Often on the plains and in the mountains Whitey had thought of the pioneer days of the West; thoughts such as the country arouses in the minds of all boys and of some men. Whitey could close his eyes and imagine that he saw an old wagon train wending its way across the prairie, its line of white-topped schooners drawn by drooping, tired horses, its outriding guard of scouts, clad in buckskin, alert, keen-eyed, each with a long rifle resting in the hollow of his arm. Or in the mountains he saw an old, fur-capped trapper crouch behind the shelter of a boulder, his single-shot, heavy-barreled rifle directed toward an unconscious, lumbering grizzly, the trapper's life hanging on the accuracy of his one shot. Yes, like all boys Whitey was full of these dreams.
"Injun, we'll take a pioneer hunting trip!" he cried.
It took a little time to explain this matter to Injun, but when it was explained Injun was keen for the plan, too, for his being Injun didn't make him different from any other boy at heart. He was to take his bow and arrows. Whitey would borrow an old-fashioned Springfield rifle, that belonged to his father. There would be no Winchester repeaters, nor trout rods with multiplying reels, nor any of the modern weapons for slaying game or fish. It would be a sort of return to the wild.

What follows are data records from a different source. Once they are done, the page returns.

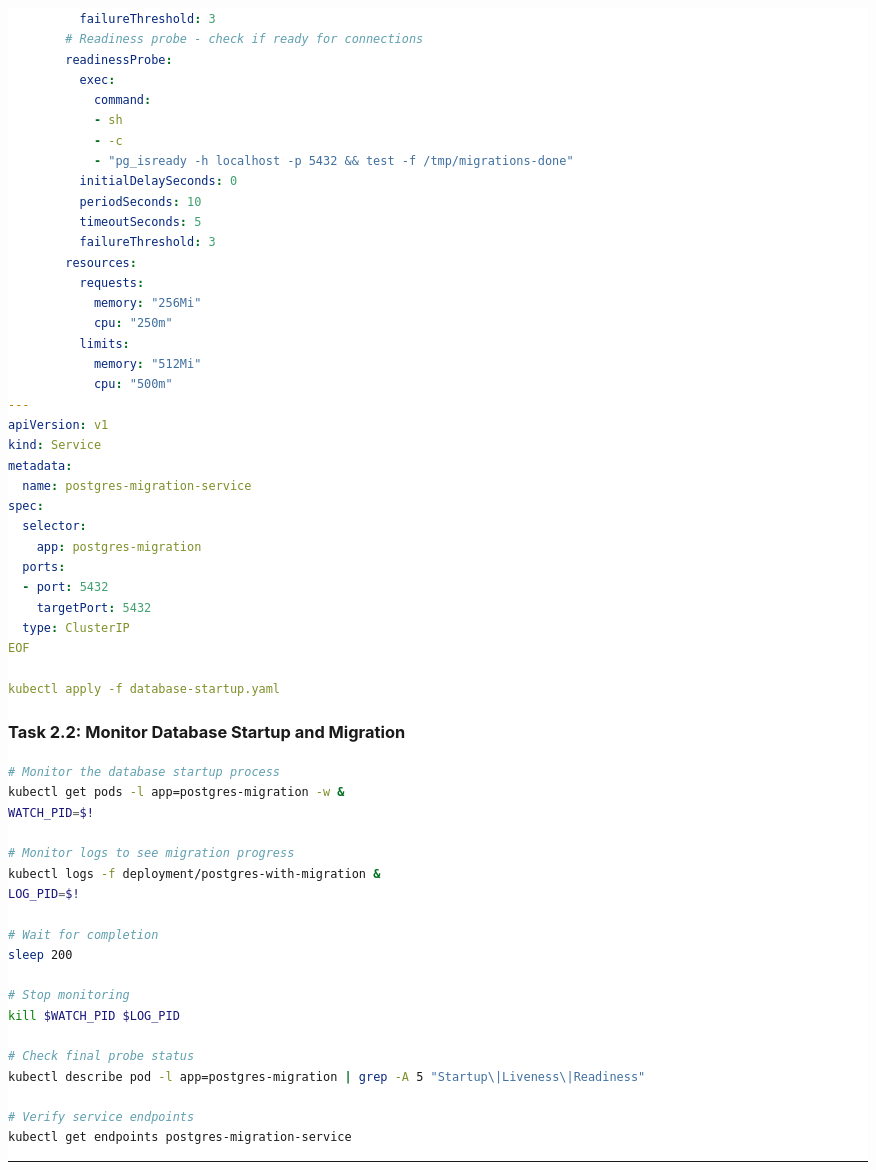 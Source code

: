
 ```yaml
          failureThreshold: 3
        # Readiness probe - check if ready for connections
        readinessProbe:
          exec:
            command:
            - sh
            - -c
            - "pg_isready -h localhost -p 5432 && test -f /tmp/migrations-done"
          initialDelaySeconds: 0
          periodSeconds: 10
          timeoutSeconds: 5
          failureThreshold: 3
        resources:
          requests:
            memory: "256Mi"
            cpu: "250m"
          limits:
            memory: "512Mi"
            cpu: "500m"
---
apiVersion: v1
kind: Service
metadata:
  name: postgres-migration-service
spec:
  selector:
    app: postgres-migration
  ports:
  - port: 5432
    targetPort: 5432
  type: ClusterIP
EOF

kubectl apply -f database-startup.yaml
```

### Task 2.2: Monitor Database Startup and Migration

```bash
# Monitor the database startup process
kubectl get pods -l app=postgres-migration -w &
WATCH_PID=$!

# Monitor logs to see migration progress
kubectl logs -f deployment/postgres-with-migration &
LOG_PID=$!

# Wait for completion
sleep 200

# Stop monitoring
kill $WATCH_PID $LOG_PID

# Check final probe status
kubectl describe pod -l app=postgres-migration | grep -A 5 "Startup\|Liveness\|Readiness"

# Verify service endpoints
kubectl get endpoints postgres-migration-service
```

--- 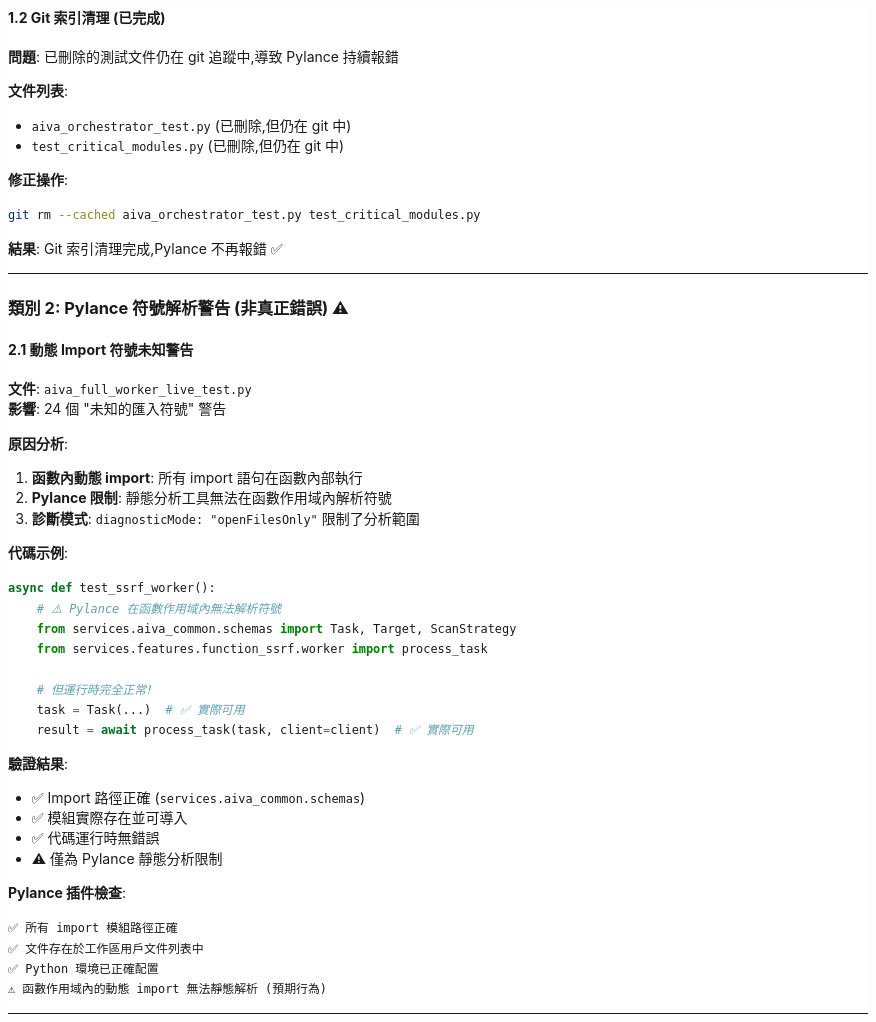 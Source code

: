
#### 1.2 Git 索引清理 (已完成)

**問題**: 已刪除的測試文件仍在 git 追蹤中,導致 Pylance 持續報錯

**文件列表**:
- `aiva_orchestrator_test.py` (已刪除,但仍在 git 中)
- `test_critical_modules.py` (已刪除,但仍在 git 中)

**修正操作**:
```bash
git rm --cached aiva_orchestrator_test.py test_critical_modules.py
```

**結果**: Git 索引清理完成,Pylance 不再報錯 ✅

---

### 類別 2: Pylance 符號解析警告 (非真正錯誤) ⚠️

#### 2.1 動態 Import 符號未知警告

**文件**: `aiva_full_worker_live_test.py`  
**影響**: 24 個 "未知的匯入符號" 警告

**原因分析**:
1. **函數內動態 import**: 所有 import 語句在函數內部執行
2. **Pylance 限制**: 靜態分析工具無法在函數作用域內解析符號
3. **診斷模式**: `diagnosticMode: "openFilesOnly"` 限制了分析範圍

**代碼示例**:
```python
async def test_ssrf_worker():
    # ⚠️ Pylance 在函數作用域內無法解析符號
    from services.aiva_common.schemas import Task, Target, ScanStrategy
    from services.features.function_ssrf.worker import process_task
    
    # 但運行時完全正常!
    task = Task(...)  # ✅ 實際可用
    result = await process_task(task, client=client)  # ✅ 實際可用
```

**驗證結果**:
- ✅ Import 路徑正確 (`services.aiva_common.schemas`)
- ✅ 模組實際存在並可導入
- ✅ 代碼運行時無錯誤
- ⚠️ 僅為 Pylance 靜態分析限制

**Pylance 插件檢查**:
```
✅ 所有 import 模組路徑正確
✅ 文件存在於工作區用戶文件列表中
✅ Python 環境已正確配置
⚠️ 函數作用域內的動態 import 無法靜態解析 (預期行為)
```

---
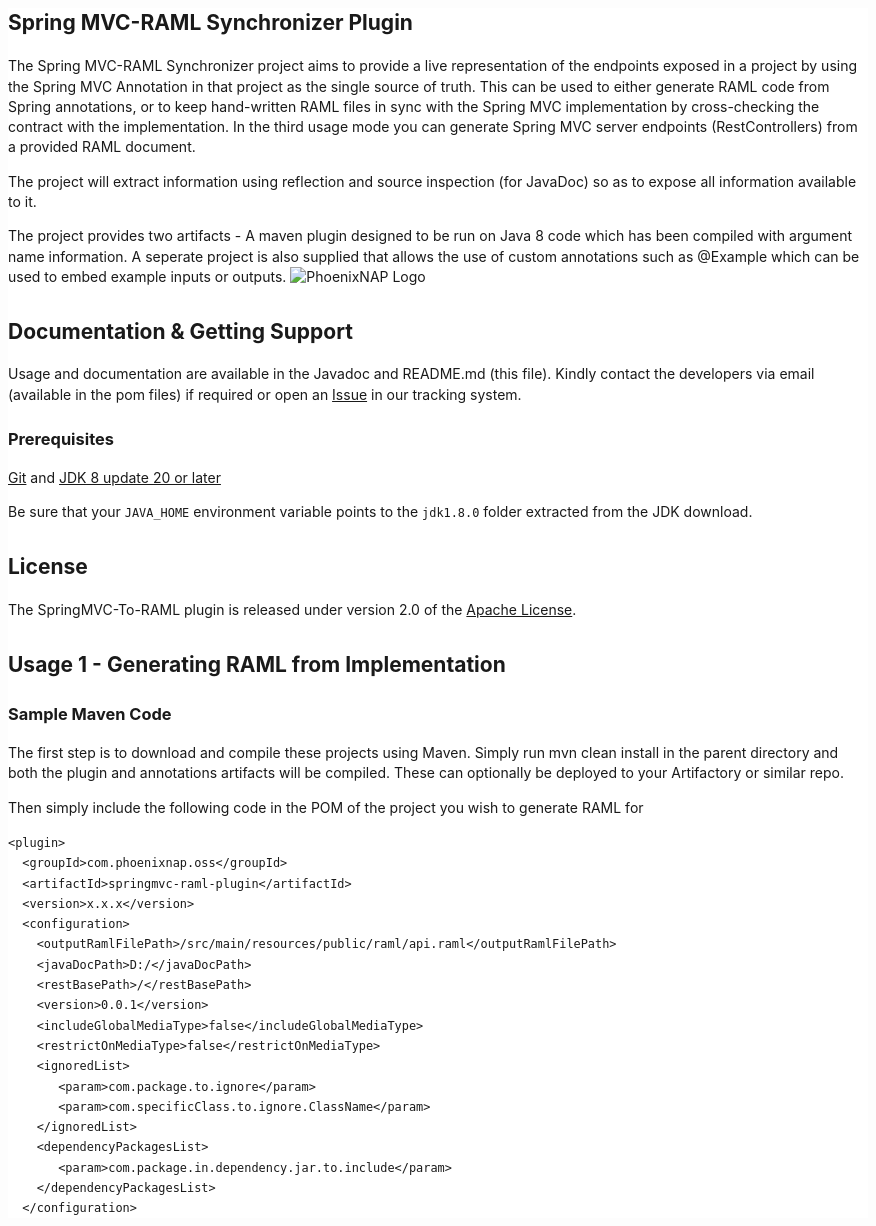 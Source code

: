 ## Spring MVC-RAML Synchronizer Plugin
The Spring MVC-RAML Synchronizer project aims to provide a live representation of the endpoints exposed in a project by using the Spring MVC Annotation in that project as the single source of truth. This can be used to either generate RAML code from Spring annotations, or to keep hand-written RAML files in sync with the Spring MVC implementation by cross-checking the contract with the implementation. In the third usage mode you can generate Spring MVC server endpoints (RestControllers) from a provided RAML document.

The project will extract information using reflection and source inspection (for JavaDoc) so as to expose all information available to it.

The project provides two artifacts - A maven plugin designed to be run on Java 8 code which has been compiled with argument name information. A seperate project is also supplied that allows the use of custom annotations such as @Example which can be used to embed example inputs or outputs.
![PhoenixNAP Logo](https://phoenixnap.com/wp-content/themes/phoenixnap-v2/img/v2/logo.svg)

## Documentation & Getting Support
Usage and documentation are available in the Javadoc and README.md (this file). Kindly contact the developers via email (available in the pom files) if required or open an [Issue][] in our tracking system.

### Prerequisites

[Git][] and [JDK 8 update 20 or later][JDK8 build]

Be sure that your `JAVA_HOME` environment variable points to the `jdk1.8.0` folder
extracted from the JDK download.

## License
The SpringMVC-To-RAML plugin  is released under version 2.0 of the [Apache License][].

## Usage 1 - Generating RAML from Implementation

### Sample Maven Code

The first step is to download and compile these projects using Maven. Simply run mvn clean install in the parent directory and both the plugin and annotations artifacts will be compiled. These can optionally be deployed to your
Artifactory or similar repo.


Then simply include the following code in the POM of the project you wish to generate RAML for

```
<plugin>
  <groupId>com.phoenixnap.oss</groupId>
  <artifactId>springmvc-raml-plugin</artifactId>
  <version>x.x.x</version>
  <configuration>
    <outputRamlFilePath>/src/main/resources/public/raml/api.raml</outputRamlFilePath>
	<javaDocPath>D:/</javaDocPath>
    <restBasePath>/</restBasePath>
    <version>0.0.1</version>
    <includeGlobalMediaType>false</includeGlobalMediaType>
	<restrictOnMediaType>false</restrictOnMediaType>
	<ignoredList>
	   <param>com.package.to.ignore</param>
	   <param>com.specificClass.to.ignore.ClassName</param>
	</ignoredList>
	<dependencyPackagesList>
	   <param>com.package.in.dependency.jar.to.include</param>
	</dependencyPackagesList>
  </configuration>
```

[GenerationConfig]: https://github.com/phoenixnap/springmvc-raml-plugin/blob/master/springmvc-raml-plugin/src/main/java/com/phoenixnap/oss/ramlapisync/plugin/PojoGenerationConfig.java
[Pull requests]: http://help.github.com/send-pull-requests
[Apache License]: http://www.apache.org/licenses/LICENSE-2.0
[Git]: http://help.github.com/set-up-git-redirect
[JDK8 build]: http://www.oracle.com/technetwork/java/javase/downloads
[Maven]: http://maven.apache.org/
[Issue]: https://github.com/phoenixnap/springmvc-raml-plugin/issues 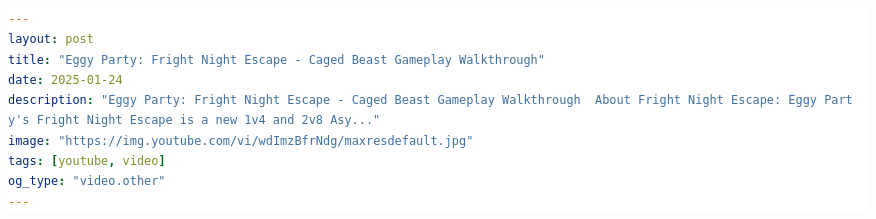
 ```yaml
---
layout: post
title: "Eggy Party: Fright Night Escape - Caged Beast Gameplay Walkthrough"
date: 2025-01-24
description: "Eggy Party: Fright Night Escape - Caged Beast Gameplay Walkthrough  About Fright Night Escape: Eggy Party's Fright Night Escape is a new 1v4 and 2v8 Asy..."
image: "https://img.youtube.com/vi/wdImzBfrNdg/maxresdefault.jpg"
tags: [youtube, video]
og_type: "video.other"
---
```


<script type="application/ld+json">
{
  "@context": "http://schema.org",
  "@type": "VideoObject",
  "name": "Eggy Party: Fright Night Escape - Caged Beast Gameplay Walkthrough",
  "description": "Eggy Party: Fright Night Escape - Caged Beast Gameplay Walkthrough  About Fright Night Escape: Eggy Party's Fright Night Escape is a new 1v4 and 2v8 Asymmetrical Multiplayer Game Mode. Play as a Survivor or Hunter, exploring the Judgment Ground. Survivors activate steam boilers to escape, while the Hunter KOs Survivors and uses the Popcorn Mortar to eliminate them. Choose your role and join the Fright Night!  About Eggy Party: Eggy Party is a popular party game developed by NetEase Games. Welcome to the Eggyverse! A world full of party and play! Create your own maps to enjoy with your friends! Team up with other cute Eggies! Dive into this Egg-citing Eggyverse!  Like and subscribe for more Eggy Party videos! https://www.youtube.com/@CeloZagaUGC?sub_confirmation=1   #EggyParty",
  "thumbnailUrl": "https://img.youtube.com/vi/wdImzBfrNdg/maxresdefault.jpg",
  "uploadDate": "2025-01-24T10:01:12Z",
  "embedUrl": "https://www.youtube.com/embed/wdImzBfrNdg",
  "publisher": {
    "@type": "Person",
    "name": "Celo Zaga"
  },
  "mainEntityOfPage": {
    "@type": "WebPage",
    "@id": "https://celozaga.github.io/2025/01/24/eggy-party-fright-night-escape-caged-beast-gameplay-walkthrough-wdImzBfrNdg.html"
  },
  "duration": "PT0M0S"
}
</script>

<script type="application/ld+json">
{
  "@context": "http://schema.org",
  "@type": "BlogPosting",
  "headline": "Eggy Party: Fright Night Escape - Caged Beast Gameplay Walkthrough",
  "image": "https://img.youtube.com/vi/wdImzBfrNdg/maxresdefault.jpg",
  "publisher": {
    "@type": "Person",
    "name": "Celo Zaga"
  },
  "url": "https://celozaga.github.io/2025/01/24/eggy-party-fright-night-escape-caged-beast-gameplay-walkthrough-wdImzBfrNdg.html",
  "datePublished": "2025-01-24T10:01:12Z",
  "dateCreated": "2025-01-24T10:01:12Z",
  "dateModified": "2025-01-24T10:01:12Z",
  "description": "Eggy Party: Fright Night Escape - Caged Beast Gameplay Walkthrough  About Fright Night Escape: Eggy Party's Fright Night Escape is a new 1v4 and 2v8 Asy...",
  "author": {
    "@type": "Person",
    "name": "Celo Zaga"
  },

And here the first trouble arose with Injun; that of leaving his six-guns behind. It took some time to coax him to do this; to entrust them to the safe in the ranch house. But, that done, it was necessary only to get Mr. Sherwood's permission and to make the preparations. Mr. Sherwood was not in the ranch house, nor in the bunk house, where Bill Jordan was starting one of his lengthy yarns. Whitey paused there for a moment.
"What I don't know about boys a tongue-tied man could tell in half a second," Bill was saying.
"A tongue-tied man couldn't tell nothin' in half a second," objected Shorty Palmer.
"That's just what I mean," Bill said. "There ain't nothin' to tell. Now, 'bout a boy bein' civil. You don't often find one, out West here, and when you do it's mostly accident; mebbe inherited. 'Course you c'n train a boy t' be p'lite, but you got t' be careful, like in trainin' any other animal, an' not take th' spunk outa him. Most folks thinks that when a boy's civil he ain't got nothin' else t' recommend him, but 'tain't allus so. Now, I knowed a boy, onc't—"
But Whitey fled. He could not afford to wait for Bill's story, which probably would take all the morning. He found his father, overcame that gentleman's objections to the pioneer hunting trip, and Injun and Whitey had a busy time gathering the food, weapons, and clothing for their journey to the mountains, where the simple life was to be led.
It was shortly after noon when they rode away, the men on the ranch watching, and perhaps each feeling in his heart a little twinge, as though he'd like to be a kid again, and up to some such boyish prank. Whitey was on Monty, Injun on his pinto, leading a pack-horse laden with their few belongings. From the corral the intelligent eyes of the iron-gray colt regarded them with interest; the colt that was to be trained for racing, and that Whitey hoped to ride in rodeos.